Три дня в неделю проводил поэт в библиотеке, исполняя обязанности, связанные с новой должностью. Зрелище множества книг поначалу доставляло ему удовольствие, — ему казалось, что он отдыхает в этих книжных дебрях, среди этих томов в кожаных переплетах с золотым тиснением, среди бесчисленных книг, до верхних рядов которых приходилось карабкаться по стремянкам.

Когда снимали с полки какой-нибудь увесистый том, пыль сыпалась на руки. Пробужденные от долгого сна, книги, казалось, отрясают с себя вековую пыль, будто пыльцу с крыльев ночных мотыльков.
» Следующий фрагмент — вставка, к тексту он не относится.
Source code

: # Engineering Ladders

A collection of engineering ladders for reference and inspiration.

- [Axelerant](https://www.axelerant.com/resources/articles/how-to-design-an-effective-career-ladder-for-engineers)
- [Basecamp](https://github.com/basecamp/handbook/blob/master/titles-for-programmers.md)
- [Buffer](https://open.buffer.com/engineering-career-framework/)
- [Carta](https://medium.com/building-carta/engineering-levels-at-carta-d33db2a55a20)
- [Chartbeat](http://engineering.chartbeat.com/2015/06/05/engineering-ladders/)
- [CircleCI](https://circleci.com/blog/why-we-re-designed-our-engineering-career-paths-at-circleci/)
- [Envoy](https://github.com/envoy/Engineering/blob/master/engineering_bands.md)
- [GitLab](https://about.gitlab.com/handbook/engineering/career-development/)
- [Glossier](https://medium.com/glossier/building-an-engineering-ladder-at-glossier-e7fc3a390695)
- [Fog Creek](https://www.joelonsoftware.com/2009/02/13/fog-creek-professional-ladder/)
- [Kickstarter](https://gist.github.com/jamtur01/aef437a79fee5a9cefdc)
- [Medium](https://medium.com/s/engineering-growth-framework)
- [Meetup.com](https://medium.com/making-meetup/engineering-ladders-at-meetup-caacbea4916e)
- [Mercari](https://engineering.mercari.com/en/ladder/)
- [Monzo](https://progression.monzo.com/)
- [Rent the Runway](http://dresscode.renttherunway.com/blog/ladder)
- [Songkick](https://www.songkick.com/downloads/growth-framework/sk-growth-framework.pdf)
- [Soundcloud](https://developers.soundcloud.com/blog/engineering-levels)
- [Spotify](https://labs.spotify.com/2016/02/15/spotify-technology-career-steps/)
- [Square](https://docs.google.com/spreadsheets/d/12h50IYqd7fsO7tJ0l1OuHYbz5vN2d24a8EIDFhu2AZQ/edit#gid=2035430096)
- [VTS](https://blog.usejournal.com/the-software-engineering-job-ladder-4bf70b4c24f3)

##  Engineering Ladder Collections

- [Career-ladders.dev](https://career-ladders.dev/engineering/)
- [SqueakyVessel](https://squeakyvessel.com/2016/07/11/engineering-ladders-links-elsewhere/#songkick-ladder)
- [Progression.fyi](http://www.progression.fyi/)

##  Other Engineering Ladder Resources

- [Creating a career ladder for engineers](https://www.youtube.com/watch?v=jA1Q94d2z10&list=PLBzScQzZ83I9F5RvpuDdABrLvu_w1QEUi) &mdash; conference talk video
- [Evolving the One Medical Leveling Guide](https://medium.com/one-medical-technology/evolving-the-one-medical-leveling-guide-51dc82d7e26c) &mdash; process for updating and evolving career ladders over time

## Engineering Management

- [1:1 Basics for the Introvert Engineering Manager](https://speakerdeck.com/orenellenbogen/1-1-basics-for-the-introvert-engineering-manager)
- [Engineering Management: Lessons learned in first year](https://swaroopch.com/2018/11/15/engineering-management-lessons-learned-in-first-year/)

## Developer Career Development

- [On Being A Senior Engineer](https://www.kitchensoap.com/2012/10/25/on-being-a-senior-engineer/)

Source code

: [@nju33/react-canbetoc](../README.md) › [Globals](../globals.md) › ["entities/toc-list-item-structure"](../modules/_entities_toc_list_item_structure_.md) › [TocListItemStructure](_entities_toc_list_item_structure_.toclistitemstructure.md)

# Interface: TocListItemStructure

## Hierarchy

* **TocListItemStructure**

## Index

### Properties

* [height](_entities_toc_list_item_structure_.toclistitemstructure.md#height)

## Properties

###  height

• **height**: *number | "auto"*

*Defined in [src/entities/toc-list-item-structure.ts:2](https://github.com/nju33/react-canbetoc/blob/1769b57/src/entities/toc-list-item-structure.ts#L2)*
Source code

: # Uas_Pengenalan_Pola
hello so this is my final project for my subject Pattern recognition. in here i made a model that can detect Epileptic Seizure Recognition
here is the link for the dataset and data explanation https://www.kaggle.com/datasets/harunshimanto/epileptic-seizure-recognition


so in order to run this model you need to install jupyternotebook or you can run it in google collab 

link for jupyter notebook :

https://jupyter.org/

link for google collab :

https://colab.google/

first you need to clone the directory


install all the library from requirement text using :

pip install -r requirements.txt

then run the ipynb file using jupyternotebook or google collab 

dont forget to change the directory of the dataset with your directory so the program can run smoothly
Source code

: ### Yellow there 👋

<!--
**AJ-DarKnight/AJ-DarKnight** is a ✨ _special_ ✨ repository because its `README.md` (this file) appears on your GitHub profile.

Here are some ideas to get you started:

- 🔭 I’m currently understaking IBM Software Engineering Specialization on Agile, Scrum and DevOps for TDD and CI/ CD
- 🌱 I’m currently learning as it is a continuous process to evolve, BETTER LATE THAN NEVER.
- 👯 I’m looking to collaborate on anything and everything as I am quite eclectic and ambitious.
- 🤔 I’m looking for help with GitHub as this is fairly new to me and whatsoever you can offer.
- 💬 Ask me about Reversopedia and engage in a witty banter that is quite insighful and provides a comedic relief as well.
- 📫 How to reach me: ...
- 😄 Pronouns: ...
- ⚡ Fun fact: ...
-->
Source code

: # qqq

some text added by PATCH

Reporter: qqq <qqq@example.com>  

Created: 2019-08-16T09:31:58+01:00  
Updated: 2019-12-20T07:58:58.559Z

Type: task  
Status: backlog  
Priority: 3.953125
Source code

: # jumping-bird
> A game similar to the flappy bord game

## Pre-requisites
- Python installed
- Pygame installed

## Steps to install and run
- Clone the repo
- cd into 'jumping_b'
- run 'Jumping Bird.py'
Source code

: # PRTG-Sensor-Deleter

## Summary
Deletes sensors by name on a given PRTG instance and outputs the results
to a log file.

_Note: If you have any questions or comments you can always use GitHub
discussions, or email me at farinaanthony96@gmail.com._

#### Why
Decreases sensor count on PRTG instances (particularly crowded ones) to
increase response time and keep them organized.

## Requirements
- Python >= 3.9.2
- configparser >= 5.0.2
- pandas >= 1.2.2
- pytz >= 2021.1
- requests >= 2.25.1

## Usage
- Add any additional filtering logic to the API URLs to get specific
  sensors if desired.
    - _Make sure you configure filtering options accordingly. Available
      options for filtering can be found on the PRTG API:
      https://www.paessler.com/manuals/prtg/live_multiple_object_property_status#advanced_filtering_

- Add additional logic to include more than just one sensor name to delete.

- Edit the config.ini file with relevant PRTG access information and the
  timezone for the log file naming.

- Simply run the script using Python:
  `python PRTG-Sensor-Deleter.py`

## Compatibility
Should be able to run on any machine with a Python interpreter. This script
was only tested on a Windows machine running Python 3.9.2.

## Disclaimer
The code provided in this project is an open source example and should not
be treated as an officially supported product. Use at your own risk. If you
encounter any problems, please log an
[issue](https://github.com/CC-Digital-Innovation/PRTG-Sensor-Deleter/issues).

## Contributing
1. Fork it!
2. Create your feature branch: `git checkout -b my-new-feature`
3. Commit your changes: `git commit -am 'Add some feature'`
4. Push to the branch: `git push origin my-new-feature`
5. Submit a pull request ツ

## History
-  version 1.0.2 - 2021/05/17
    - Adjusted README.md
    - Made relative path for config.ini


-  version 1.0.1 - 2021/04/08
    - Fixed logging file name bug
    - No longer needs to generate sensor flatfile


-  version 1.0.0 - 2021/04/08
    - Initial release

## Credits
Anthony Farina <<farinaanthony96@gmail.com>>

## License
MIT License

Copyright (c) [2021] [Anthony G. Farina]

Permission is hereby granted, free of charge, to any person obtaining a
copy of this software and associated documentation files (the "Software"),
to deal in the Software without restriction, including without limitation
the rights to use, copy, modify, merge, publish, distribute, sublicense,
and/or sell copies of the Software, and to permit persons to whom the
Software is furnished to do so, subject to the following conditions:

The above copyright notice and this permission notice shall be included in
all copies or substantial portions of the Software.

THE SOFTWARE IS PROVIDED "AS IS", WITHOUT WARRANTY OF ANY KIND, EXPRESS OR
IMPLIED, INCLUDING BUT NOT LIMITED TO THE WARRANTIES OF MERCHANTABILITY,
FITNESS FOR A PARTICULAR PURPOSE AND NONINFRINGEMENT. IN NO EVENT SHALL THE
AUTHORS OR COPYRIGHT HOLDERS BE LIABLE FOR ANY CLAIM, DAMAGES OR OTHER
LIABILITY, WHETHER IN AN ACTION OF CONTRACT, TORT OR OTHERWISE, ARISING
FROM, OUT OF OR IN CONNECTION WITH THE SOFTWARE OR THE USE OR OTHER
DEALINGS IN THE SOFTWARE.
Когда Мицкевич выходил из холодного здания библиотеки, он ощущал двойную радость от безбрежного воздуха; голуби, воркуя, копошились у колес экипажей, а потом вспархивали сверкающей стаей; лужи после дождя отражали небесную синеву; прохожие спешили по своим делам, а иные к своим развлечениям в тихо опускающихся сумерках.

Дул ветер от Сены. Но когда библиотекарь назавтра или после двухдневного перерыва возвращался к своим занятиям, он с трудом отгонял мысль, что он только каторжник, только галерный раб, прикованный к этому каменному кораблю. Мрачное здание библиотеки Арсенала, здание с холодными и гулкими лестницами, было теперь частью его жизни, да и не столь уж малой частью.